(TASK PROMPT): Report back the lines in this listing that carry the string "utilizar".

■ ■ ■ ■

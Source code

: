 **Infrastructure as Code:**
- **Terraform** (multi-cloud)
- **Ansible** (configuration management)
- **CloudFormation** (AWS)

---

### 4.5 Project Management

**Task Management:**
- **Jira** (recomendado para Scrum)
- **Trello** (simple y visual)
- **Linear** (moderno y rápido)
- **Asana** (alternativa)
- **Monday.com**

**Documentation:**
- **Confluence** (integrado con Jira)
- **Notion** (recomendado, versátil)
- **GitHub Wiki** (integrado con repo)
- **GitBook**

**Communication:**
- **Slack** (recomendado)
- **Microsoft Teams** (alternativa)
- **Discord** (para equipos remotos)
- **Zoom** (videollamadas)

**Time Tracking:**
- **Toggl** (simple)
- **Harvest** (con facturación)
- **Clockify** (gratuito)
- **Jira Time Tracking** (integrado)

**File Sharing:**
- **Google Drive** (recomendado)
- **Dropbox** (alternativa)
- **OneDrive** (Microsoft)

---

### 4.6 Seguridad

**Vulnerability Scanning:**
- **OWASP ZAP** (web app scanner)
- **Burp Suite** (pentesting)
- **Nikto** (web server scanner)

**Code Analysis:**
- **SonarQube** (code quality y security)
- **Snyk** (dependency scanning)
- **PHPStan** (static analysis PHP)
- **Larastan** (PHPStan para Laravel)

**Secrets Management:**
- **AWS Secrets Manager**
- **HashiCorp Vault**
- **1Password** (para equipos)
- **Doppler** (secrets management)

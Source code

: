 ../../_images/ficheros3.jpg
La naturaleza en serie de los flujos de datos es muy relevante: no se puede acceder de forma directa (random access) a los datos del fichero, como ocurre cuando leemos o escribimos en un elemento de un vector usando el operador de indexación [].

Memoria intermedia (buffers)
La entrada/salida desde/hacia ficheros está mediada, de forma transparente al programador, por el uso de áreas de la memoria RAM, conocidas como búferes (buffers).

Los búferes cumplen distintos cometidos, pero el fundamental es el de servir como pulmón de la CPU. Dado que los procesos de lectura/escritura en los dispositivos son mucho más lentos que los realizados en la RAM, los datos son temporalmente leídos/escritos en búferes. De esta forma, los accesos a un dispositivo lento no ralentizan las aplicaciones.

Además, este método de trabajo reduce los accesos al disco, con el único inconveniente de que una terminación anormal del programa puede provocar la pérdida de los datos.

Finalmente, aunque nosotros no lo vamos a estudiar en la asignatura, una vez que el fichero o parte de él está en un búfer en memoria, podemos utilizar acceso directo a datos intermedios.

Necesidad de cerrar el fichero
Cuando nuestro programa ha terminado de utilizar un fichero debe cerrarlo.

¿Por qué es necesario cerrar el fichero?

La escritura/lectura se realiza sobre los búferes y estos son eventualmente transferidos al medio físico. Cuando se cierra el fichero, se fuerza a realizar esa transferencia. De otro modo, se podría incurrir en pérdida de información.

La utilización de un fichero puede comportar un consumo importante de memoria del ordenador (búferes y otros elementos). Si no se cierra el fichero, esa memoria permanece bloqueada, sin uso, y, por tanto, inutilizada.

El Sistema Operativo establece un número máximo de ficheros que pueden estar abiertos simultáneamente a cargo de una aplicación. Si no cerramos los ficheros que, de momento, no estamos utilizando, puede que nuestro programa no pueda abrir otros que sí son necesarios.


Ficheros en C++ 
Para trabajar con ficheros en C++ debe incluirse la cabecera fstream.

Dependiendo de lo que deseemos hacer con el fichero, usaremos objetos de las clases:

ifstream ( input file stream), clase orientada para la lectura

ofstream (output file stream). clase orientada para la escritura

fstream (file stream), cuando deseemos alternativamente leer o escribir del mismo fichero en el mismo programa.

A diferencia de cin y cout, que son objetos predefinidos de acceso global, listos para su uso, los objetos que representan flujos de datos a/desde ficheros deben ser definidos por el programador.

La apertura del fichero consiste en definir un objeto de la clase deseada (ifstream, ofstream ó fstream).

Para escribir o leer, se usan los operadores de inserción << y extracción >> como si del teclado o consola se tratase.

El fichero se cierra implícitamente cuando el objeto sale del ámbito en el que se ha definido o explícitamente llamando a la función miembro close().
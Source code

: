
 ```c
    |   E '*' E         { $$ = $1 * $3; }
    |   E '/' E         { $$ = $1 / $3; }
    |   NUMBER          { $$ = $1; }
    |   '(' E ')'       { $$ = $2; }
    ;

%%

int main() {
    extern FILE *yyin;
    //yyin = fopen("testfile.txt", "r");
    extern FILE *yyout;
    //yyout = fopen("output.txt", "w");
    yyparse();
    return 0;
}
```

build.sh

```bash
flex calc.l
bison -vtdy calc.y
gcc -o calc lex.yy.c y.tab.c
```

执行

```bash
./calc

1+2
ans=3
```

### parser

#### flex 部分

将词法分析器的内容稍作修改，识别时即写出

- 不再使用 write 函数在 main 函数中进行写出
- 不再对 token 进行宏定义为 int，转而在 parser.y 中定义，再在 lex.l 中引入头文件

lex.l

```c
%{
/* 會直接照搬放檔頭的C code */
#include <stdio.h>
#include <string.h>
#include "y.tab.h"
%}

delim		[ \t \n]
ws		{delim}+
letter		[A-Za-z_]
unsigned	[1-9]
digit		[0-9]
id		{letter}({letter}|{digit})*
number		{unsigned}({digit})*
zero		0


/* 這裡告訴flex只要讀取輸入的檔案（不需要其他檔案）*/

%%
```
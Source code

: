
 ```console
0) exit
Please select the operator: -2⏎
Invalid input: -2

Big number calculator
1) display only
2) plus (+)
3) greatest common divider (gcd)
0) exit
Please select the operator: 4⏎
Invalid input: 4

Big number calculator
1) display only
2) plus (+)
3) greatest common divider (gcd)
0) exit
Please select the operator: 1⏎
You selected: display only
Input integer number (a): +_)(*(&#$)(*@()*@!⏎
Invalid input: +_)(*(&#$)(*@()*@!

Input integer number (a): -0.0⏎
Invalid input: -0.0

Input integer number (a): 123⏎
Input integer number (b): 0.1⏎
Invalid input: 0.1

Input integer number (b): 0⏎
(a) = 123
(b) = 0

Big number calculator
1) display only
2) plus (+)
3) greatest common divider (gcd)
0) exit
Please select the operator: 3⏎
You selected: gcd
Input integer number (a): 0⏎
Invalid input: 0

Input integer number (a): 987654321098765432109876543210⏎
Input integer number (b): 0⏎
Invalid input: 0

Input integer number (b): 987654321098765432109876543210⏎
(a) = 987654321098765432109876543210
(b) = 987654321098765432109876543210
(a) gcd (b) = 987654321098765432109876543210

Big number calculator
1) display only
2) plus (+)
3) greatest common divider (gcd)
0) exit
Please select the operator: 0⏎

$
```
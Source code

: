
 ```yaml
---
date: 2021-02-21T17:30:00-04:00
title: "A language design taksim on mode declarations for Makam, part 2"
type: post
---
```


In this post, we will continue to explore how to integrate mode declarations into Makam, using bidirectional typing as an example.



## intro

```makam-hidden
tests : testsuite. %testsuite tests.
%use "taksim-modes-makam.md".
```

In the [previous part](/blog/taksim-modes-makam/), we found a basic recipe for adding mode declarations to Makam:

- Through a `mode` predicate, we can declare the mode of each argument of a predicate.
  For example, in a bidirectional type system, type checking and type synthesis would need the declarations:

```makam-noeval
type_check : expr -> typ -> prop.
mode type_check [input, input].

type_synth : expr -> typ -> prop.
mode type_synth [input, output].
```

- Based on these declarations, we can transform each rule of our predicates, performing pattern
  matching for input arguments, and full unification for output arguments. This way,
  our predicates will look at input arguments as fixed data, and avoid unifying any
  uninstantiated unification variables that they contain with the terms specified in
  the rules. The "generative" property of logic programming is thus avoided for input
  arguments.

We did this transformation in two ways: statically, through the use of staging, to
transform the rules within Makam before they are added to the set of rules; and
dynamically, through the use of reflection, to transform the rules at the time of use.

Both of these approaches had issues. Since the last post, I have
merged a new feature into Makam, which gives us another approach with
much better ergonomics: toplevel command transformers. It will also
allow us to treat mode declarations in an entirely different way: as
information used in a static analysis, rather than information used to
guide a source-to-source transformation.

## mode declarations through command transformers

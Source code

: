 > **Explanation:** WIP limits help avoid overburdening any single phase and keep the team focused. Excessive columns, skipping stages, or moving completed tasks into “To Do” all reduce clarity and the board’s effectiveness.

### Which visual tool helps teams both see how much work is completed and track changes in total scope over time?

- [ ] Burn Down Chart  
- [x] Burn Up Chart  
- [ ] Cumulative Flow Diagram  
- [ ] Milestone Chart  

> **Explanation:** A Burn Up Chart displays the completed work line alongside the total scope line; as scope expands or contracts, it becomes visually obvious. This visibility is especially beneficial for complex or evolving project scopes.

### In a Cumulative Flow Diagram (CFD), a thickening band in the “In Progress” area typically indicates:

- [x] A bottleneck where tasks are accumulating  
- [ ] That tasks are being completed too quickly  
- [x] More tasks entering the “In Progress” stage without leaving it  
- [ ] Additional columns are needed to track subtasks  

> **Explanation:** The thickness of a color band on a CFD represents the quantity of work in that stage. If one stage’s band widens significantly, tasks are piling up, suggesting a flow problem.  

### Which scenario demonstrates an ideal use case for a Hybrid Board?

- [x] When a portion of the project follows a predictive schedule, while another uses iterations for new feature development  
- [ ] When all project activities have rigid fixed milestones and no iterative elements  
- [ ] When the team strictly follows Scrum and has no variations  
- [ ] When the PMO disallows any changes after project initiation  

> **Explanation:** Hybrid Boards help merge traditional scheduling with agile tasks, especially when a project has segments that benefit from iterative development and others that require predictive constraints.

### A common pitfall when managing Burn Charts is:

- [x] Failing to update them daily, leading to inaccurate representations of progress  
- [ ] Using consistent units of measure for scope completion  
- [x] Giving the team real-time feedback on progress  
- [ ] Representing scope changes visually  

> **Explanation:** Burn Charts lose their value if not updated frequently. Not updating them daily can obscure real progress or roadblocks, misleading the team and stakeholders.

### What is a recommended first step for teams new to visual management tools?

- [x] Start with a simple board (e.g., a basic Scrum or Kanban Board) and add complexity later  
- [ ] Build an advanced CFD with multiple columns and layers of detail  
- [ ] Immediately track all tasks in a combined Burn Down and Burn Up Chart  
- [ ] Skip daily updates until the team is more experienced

■ ■ ■ ■

(RESPONSE TO THE TASK):
Finalmente, aunque nosotros no lo vamos a estudiar en la asignatura, una vez que el fichero o parte de él está en un búfer en memoria, podemos utilizar acceso directo a datos intermedios.
Cuando nuestro programa ha terminado de utilizar un fichero debe cerrarlo.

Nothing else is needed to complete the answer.